Alice had been sitting on the floor, under the electronic keyboard, staring emptily at the silent MacBook. She had been contemplating all that she had heard and labored to reconcile it from Ben's perspective. Prior to this session, only Ben had heard Colleen's testimony, poor Benjamin Swan alone, among all of humanity, over the past twenty thousand years. He had lamented, before parting and leaving her here, that the burden of that knowledge was killing him. She could not imagine the weight that he bore. She could not bear it, herself. He had not commanded her to destroy the thumb drive. She felt that this was demanded of her, but he had not specified, and she knew that it wasn't her place. She had tucked it under a baseboard, and she had been cowering against the wall, under the keyboard, staring up at the dark MacBook, ever since.
She understood, now, why Ben had refused to share even the most cursory summation of Colleen's testimony with Edythe, she who wanted nothing more of this life than to find some way to make the choice of Luthien, to forsake her immortality and live out a finite span of days as a mortal human, with her beloved, a universal fantasy of their kind, from a comparative infant, like Rex Hale, all the way back into antiquity, an endless progression of trapped and indentured parasites that could neither grow, nor complete themselves, nor culminate and finally die, their purpose upon this earth finally fulfilled. Vampires universally yearned for the gift of that escape, and so how much more acutely did Edythe suffer with that yearning, possessed as she was of a cherished mortal lover, with whom to share it?
Alice understood why Ben was being crushed under the weight of the knowledge that Colleen had imparted to him; she knew why that knowledge was killing him. He had known all along, ever since their crossing of the labyrinth into their garden, what Edythe had wanted from him, her single, solitary wish.

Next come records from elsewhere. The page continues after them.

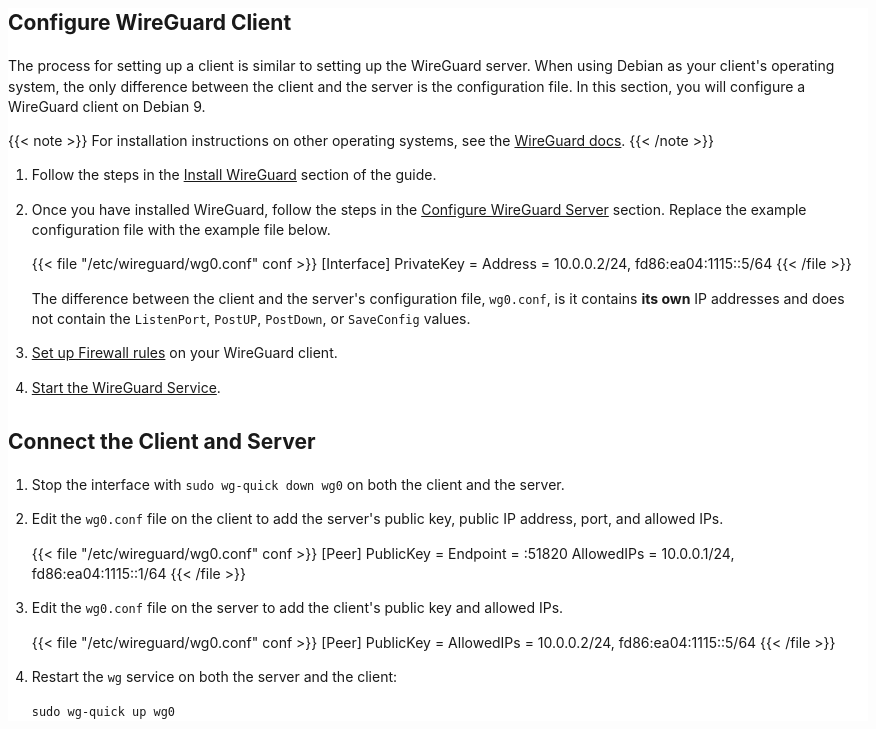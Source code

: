 
## Configure WireGuard Client

The process for setting up a client is similar to setting up the WireGuard server. When using Debian as your client's operating system, the only difference between the client and the server is the configuration file. In this section, you will configure a WireGuard client on Debian 9.

{{< note >}}
For installation instructions on other operating systems, see the [WireGuard docs](https://www.wireguard.com/install/).
{{< /note >}}

1. Follow the steps in the [Install WireGuard](#install-wireguard) section of the guide.

1. Once you have installed WireGuard, follow the steps in the [Configure WireGuard Server](#configure-wireguard-server) section. Replace the example configuration file with the example file below.

    {{< file "/etc/wireguard/wg0.conf" conf >}}
[Interface]
PrivateKey = <Client Private Key>
Address = 10.0.0.2/24, fd86:ea04:1115::5/64
    {{< /file >}}

    The difference between the client and the server's configuration file, `wg0.conf`, is it contains **its own** IP addresses and does not contain the `ListenPort`, `PostUP`, `PostDown`, or `SaveConfig` values.


1. [Set up Firewall rules](#set-up-firewall-rules) on your WireGuard client.

1. [Start the WireGuard Service](#start-the-wireguard-service).

## Connect the Client and Server

1.  Stop the interface with `sudo wg-quick down wg0` on both the client and the server.

1.  Edit the `wg0.conf` file on the client to add the server's public key, public IP address, port, and allowed IPs.

    {{< file "/etc/wireguard/wg0.conf" conf >}}
[Peer]
PublicKey = <Server Public key>
Endpoint = <Server Public IP>:51820
AllowedIPs = 10.0.0.1/24, fd86:ea04:1115::1/64
{{< /file >}}

1.  Edit the `wg0.conf` file on the server to add the client's public key and allowed IPs.

    {{< file "/etc/wireguard/wg0.conf" conf >}}
[Peer]
PublicKey = <Client Public Key>
AllowedIPs = 10.0.0.2/24, fd86:ea04:1115::5/64
{{< /file >}}

1.  Restart the `wg` service on both the server and the client:

        sudo wg-quick up wg0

And how much more acutely had that knowledge tormented him, with the steady progression of his recovery from the injuries inflicted by Jillian, as he had gradually regained his ability to love Edythe, as she so desperately needed? He had known, through the long road of his recuperation, why she had tirelessly and constantly attended him, soothed him, caressed him, fasted for him, starved herself in waiting for him; Ben had known all along that she had yearned for neither gold eyes, nor red eyes, but blue eyes. He had wanted it, too. It would have been so easy, so effortless, to give her what she had wanted, even in the early days of his recovery, when he had begged her for patience and had lamented the dysfunction of his broken body.
Day by day, she had exerted ever greater pressure on him, to give her the one thing that she truly wanted, and on the very day that the fiberglass casts came off, when he might have relented and given himself over entirely to Edythe's needs, diabolical Colleen had stepped in, with her preternatural omniscience, to burden his shoulders with the crushing weight of twenty thousand years.
Alice crouched under the keyboard, back against the wall, and struggled to formulate an escape for besieged Benjamin David Swan, a way out from under the terrible weight that crushed him, a means to allay his terrors, to mitigate his fear and trembling.
Colleen had told him, over the course of her testimony, what she believed Edythe's blue eyes signified, what would have become of their lovemaking, had they followed through with their promises and consummated the vows they had exchanged in the high grotto of the rock wall, behind the waterfall, seconds before Artemis had entered the scene to shatter their world.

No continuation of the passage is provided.